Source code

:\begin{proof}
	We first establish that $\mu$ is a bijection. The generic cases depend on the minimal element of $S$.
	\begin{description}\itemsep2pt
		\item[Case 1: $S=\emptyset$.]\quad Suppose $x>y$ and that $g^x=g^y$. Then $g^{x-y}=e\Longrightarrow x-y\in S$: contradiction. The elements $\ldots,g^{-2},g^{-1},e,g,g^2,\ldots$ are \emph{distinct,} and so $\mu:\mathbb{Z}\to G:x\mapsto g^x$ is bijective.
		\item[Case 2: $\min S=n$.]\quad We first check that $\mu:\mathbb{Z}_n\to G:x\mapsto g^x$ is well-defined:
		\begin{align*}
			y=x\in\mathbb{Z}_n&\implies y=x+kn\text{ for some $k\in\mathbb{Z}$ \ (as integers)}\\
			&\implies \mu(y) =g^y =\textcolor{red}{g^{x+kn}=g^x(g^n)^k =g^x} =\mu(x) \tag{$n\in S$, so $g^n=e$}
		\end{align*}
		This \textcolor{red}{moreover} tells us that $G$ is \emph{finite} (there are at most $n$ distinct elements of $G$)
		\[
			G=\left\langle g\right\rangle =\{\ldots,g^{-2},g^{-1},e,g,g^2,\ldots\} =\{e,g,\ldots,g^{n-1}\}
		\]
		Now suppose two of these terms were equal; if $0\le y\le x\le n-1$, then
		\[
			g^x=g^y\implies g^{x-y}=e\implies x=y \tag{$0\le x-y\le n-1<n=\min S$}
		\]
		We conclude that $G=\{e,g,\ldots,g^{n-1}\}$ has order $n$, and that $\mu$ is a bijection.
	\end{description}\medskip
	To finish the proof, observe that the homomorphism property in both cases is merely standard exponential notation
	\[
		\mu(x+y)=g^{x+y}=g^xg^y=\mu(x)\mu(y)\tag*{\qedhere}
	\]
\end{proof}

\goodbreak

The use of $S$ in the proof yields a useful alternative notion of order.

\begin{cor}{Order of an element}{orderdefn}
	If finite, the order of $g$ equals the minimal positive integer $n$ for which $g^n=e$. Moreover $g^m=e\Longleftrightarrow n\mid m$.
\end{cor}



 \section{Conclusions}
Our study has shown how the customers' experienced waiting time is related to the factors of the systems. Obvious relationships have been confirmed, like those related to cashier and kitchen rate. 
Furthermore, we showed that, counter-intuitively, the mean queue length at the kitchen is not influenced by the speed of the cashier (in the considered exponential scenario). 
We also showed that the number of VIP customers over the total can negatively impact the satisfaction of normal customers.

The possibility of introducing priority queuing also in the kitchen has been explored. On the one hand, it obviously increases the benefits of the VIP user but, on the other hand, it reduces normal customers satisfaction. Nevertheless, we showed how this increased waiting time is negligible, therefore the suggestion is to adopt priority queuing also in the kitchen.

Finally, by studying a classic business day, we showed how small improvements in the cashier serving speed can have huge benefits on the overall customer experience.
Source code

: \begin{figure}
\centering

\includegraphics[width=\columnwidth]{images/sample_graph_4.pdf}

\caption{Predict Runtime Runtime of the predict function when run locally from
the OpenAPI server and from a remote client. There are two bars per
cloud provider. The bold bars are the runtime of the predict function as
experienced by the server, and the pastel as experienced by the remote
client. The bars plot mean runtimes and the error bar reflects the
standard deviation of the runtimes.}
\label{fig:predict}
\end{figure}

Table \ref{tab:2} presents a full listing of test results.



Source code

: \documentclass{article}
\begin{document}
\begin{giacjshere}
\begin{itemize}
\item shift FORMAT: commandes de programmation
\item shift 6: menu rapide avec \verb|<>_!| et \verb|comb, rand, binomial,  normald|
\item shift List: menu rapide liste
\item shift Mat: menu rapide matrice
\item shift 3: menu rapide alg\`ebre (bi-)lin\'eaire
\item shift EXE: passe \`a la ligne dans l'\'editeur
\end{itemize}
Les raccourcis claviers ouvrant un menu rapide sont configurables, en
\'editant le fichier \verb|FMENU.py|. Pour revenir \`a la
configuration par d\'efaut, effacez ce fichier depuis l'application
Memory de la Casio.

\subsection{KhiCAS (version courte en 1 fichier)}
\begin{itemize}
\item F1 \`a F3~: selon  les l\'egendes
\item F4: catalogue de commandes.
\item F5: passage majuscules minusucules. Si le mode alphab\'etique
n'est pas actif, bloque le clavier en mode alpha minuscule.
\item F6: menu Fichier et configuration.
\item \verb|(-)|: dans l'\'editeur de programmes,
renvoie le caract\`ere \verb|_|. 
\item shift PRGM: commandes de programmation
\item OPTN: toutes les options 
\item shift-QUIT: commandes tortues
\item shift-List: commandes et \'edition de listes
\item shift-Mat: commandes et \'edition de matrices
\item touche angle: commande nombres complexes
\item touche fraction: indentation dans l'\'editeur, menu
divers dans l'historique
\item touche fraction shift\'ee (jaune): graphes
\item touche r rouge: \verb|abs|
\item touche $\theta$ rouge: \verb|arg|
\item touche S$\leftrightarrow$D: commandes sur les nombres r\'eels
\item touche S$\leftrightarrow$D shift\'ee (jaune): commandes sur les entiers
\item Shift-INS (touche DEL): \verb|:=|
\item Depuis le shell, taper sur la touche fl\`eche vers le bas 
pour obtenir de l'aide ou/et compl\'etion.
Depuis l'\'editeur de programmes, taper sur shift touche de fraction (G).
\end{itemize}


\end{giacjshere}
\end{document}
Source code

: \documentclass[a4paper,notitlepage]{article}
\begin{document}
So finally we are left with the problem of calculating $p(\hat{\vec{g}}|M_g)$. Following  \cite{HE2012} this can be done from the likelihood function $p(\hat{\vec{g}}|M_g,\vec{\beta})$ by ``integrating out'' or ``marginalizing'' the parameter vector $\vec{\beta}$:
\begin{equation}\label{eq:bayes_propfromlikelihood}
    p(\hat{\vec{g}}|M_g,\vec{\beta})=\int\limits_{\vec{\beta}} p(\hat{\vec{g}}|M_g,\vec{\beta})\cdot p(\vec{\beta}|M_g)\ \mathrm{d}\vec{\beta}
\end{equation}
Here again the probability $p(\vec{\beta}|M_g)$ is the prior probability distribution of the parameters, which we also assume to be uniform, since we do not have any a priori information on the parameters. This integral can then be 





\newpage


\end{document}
:::::
What you should do
Return every line of the listing above that contains "also".

Exercise response
We also showed that the number of VIP customers over the total can negatively impact the satisfaction of normal customers.
The possibility of introducing priority queuing also in the kitchen has been explored. On the one hand, it obviously increases the benefits of the VIP user but, on the other hand, it reduces normal customers satisfaction. Nevertheless, we showed how this increased waiting time is negligible, therefore the suggestion is to adopt priority queuing also in the kitchen.
Here again the probability $p(\vec{\beta}|M_g)$ is the prior probability distribution of the parameters, which we also assume to be uniform, since we do not have any a priori information on the parameters. This integral can then be 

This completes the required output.